Zhurong was sent to Mars as part of China’s Tianwen-1 mission and landed on the surface after nearly a year’s trip on 15 May 2021.

The rover was sent to a large plain in the northern hemisphere of Mars named Utopia Planitia, near the boundary between the lowlands where it landed and highlands to the south.

The region was chosen because it’s near suspected ancient shorelines and other interesting surface features, where the rover could look for evidence of water or ice.

A large body of underground ice was identified in a nearby part of Utopia Planitia in 2016 by radar from Nasa’s Mars Reconnaissance Orbiter.

After landing, Zhurong travelled about 1.9km south, taking pictures of rocks, sand dunes, and impact craters, and collecting data along the way.

Ground-penetrating radar detects features underground by sending electromagnetic pulses into the ground that are reflected back by any subsurface structures it passes over.

The rover uses two radar frequencies – a lower frequency that reaches up to 80 metres deep with less detail, and a higher frequency used for the latest study, which shows more detailed features but only reaches around 4.5 metres down.

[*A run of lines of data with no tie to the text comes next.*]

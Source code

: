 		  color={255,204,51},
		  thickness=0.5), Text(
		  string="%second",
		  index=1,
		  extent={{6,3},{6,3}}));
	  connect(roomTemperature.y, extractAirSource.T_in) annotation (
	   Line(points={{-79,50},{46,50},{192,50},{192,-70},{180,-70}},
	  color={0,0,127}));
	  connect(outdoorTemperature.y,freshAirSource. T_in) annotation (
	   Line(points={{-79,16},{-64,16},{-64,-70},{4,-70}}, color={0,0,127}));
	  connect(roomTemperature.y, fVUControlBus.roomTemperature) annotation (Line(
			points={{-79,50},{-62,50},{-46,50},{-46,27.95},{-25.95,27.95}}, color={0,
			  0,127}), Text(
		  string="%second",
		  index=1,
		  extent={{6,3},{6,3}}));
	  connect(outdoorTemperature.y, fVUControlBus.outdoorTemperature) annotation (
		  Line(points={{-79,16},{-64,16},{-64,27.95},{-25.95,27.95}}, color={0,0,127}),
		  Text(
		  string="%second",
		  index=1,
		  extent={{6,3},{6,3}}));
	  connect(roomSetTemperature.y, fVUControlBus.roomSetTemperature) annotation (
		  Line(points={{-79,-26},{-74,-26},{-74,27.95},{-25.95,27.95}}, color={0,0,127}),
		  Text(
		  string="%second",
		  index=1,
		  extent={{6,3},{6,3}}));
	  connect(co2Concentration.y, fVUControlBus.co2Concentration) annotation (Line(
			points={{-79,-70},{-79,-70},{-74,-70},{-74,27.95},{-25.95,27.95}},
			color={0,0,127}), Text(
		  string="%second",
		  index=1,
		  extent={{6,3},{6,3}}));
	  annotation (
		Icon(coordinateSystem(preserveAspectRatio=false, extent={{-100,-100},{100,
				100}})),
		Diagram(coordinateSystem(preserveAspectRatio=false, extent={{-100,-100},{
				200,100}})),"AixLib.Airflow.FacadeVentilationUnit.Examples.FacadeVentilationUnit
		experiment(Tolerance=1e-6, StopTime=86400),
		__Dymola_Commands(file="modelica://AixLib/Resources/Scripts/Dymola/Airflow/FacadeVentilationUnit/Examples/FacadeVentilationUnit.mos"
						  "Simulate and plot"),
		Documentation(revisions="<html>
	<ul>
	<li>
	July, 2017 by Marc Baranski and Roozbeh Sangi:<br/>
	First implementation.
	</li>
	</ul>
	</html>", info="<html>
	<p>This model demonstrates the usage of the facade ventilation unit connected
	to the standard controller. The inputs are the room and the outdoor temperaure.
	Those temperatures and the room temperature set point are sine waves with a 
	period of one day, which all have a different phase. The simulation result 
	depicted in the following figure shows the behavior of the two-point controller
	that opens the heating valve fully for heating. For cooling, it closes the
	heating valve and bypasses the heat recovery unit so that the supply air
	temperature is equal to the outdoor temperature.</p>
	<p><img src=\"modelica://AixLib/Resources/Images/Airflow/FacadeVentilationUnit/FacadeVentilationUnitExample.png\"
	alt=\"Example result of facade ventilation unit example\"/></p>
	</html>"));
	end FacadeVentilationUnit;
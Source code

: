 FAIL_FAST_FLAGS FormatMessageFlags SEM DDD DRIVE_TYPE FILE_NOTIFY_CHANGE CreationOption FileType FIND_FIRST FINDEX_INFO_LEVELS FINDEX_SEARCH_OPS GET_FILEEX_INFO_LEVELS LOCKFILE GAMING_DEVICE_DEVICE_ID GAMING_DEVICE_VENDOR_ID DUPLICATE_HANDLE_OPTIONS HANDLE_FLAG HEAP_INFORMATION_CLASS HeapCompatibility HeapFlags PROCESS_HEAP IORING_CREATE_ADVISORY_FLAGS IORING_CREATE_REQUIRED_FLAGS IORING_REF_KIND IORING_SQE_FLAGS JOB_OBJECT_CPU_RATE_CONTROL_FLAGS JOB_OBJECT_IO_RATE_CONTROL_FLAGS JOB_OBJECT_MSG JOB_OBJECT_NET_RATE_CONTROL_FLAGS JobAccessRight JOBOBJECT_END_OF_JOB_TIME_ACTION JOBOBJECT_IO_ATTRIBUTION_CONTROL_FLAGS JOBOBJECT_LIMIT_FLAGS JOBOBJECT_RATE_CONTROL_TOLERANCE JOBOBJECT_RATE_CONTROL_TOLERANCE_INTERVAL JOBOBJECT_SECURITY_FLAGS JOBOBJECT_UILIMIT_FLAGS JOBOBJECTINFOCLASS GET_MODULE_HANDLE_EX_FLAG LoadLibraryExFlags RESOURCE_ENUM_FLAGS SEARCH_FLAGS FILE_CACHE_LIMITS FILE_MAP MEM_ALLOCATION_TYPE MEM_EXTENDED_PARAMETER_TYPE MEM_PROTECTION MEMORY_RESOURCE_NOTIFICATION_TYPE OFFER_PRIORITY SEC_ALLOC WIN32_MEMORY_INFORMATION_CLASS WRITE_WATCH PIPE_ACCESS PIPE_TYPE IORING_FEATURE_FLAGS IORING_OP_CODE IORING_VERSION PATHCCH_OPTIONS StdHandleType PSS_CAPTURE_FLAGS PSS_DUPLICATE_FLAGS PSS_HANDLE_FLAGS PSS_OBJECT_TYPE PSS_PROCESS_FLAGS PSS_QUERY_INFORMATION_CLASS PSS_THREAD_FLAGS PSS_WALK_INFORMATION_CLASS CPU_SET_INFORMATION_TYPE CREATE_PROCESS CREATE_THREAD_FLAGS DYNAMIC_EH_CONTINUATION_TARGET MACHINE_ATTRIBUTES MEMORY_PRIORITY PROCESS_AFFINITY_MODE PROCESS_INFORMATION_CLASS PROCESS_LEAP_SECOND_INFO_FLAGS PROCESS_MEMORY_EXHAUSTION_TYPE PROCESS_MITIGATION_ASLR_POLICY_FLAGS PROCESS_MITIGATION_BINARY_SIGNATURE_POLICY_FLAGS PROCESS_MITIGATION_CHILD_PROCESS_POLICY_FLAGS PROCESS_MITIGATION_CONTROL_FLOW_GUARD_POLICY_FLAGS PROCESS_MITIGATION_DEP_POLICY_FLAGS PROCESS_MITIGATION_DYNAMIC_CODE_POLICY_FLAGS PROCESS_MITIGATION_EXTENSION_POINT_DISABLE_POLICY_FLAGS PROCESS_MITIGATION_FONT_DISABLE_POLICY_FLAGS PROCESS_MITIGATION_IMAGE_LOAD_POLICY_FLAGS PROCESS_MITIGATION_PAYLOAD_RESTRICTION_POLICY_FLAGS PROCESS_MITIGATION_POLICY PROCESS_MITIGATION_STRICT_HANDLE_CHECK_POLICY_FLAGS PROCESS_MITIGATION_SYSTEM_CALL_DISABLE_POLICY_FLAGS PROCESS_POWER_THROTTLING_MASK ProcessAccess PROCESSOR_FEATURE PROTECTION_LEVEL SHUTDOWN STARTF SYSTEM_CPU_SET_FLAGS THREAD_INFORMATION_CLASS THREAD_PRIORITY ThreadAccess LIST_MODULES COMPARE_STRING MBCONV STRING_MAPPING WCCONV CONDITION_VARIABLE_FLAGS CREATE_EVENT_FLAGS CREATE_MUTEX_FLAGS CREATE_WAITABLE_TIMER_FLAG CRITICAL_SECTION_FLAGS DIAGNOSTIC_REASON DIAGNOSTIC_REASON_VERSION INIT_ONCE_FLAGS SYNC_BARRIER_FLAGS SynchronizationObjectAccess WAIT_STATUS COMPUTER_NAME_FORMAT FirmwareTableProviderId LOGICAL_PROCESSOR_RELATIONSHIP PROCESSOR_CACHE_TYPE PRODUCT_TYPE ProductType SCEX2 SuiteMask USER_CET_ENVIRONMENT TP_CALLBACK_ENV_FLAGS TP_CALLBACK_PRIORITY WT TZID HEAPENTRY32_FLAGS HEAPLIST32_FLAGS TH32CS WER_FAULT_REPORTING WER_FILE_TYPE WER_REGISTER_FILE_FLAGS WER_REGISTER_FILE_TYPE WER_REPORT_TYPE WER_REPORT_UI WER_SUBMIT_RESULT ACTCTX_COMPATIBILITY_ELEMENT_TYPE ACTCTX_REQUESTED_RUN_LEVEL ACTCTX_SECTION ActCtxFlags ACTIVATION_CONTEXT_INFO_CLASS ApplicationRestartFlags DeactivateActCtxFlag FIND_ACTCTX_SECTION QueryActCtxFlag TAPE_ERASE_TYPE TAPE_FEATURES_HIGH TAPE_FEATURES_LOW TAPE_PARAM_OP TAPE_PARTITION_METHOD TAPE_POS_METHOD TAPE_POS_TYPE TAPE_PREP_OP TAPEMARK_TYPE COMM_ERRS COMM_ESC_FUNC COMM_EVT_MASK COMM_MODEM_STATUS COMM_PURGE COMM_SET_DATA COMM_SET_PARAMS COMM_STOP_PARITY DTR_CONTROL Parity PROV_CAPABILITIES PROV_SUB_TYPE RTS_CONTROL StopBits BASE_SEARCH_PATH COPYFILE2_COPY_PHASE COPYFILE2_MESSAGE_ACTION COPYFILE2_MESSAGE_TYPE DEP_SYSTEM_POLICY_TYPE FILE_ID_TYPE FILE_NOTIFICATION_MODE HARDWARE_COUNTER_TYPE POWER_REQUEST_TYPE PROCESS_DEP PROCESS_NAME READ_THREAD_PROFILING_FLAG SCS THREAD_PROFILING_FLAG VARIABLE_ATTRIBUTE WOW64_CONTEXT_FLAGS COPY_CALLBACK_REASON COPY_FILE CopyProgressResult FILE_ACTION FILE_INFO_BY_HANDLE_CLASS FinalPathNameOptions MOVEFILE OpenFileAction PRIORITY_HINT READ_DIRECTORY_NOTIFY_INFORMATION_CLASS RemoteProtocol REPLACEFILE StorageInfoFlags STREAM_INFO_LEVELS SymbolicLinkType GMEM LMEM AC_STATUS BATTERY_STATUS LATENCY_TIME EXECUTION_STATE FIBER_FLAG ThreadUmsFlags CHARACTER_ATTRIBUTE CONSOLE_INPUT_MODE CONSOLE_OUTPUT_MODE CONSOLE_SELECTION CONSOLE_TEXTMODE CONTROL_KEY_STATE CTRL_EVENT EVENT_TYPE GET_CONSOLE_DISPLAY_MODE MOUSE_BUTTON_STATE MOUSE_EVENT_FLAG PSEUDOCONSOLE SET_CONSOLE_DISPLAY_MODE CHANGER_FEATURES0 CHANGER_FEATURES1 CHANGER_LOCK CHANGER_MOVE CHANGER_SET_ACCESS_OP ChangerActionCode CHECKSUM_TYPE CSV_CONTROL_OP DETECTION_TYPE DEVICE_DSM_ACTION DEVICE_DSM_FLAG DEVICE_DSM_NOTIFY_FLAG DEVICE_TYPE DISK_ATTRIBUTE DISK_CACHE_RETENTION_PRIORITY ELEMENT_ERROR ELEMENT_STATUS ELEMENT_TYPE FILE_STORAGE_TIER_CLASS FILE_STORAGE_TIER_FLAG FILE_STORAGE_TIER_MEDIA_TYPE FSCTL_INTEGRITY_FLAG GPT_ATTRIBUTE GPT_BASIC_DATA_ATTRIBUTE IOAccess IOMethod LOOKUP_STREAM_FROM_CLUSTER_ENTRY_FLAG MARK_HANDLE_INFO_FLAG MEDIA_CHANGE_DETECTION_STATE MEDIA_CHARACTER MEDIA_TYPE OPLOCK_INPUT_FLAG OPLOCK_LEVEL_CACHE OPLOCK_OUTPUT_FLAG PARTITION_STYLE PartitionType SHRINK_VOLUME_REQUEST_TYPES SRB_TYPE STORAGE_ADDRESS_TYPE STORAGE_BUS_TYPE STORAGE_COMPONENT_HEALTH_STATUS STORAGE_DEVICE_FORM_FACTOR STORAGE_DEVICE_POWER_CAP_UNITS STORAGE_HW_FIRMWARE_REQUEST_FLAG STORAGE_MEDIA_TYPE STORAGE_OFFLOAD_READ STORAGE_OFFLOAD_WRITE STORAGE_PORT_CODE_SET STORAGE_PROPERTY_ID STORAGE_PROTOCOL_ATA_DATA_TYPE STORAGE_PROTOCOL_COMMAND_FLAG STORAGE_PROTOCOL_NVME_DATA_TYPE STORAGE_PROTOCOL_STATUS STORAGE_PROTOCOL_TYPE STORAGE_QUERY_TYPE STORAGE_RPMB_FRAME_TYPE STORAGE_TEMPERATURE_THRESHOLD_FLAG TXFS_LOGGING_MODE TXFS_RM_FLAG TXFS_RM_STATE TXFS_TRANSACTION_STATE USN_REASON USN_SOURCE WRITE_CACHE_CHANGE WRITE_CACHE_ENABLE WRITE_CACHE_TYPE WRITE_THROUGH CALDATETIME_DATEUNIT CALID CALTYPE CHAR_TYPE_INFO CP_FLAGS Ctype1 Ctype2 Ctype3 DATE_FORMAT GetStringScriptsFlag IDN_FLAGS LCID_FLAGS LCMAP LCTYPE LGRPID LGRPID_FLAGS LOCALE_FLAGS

Researchers hope that imaging the subsurface of Mars will help to shed light on the planet’s geologic history, previous climate conditions, and any water or ice the planet may host now or in the past.

They saw several curving and dipping underground structures in the Martian soil that they identify as buried impact craters, as well as other sloping features with less certain origins. They did not see any evidence of water or ice in the top five metres of soil.

Radar images of the deeper structures revealed layers of sediment left by episodes of flooding and deposition in the past, but also found no evidence of water in the present day.

This does not rule out the possibility of water deeper than the 80m imaged with the radar however.

The researchers contrast the data from Mars with ground-penetrating radar previously collected from the Moon, which shows a very different shallow subsurface structure.

While the Martian surface contains several distinct features that show up in the radar, the top 10 metres of the Moon has fine layers but no evidence of other structures like impact crater walls, despite also being subjected to meteorite bombardment.

The difference may be in the atmosphere, the researchers believe. While Mars’ atmosphere is just 1 per cent of the volume of Earth’s, the Moon has virtually no atmosphere.

With essentially no atmospheric protection, the Moon’s surface is bombarded by more of the smallest micrometeorites that rework the surface, eroding smaller-scale features and leaving behind fine layers of ejecta. By contrast, the surface of Mars is not being subjected to as many micrometeorite impacts because these smaller objects burn up in the atmosphere.

In the regions imaged by Zhurong, burial by wind-blown sediment may have also protected the impact craters from erosion. One of the craters imaged had its rim exposed at the surface, but the other crater was buried.

Yi Xu, the lead author on the study, said: “We found a lot of dunes on the surface at the landing site, so maybe this crater was quickly buried by the sand and then this cover reduced space weathering, so we can see the full shape of these craters walls.”

Images of the Martian subsurface are presented in a paper published in Geology.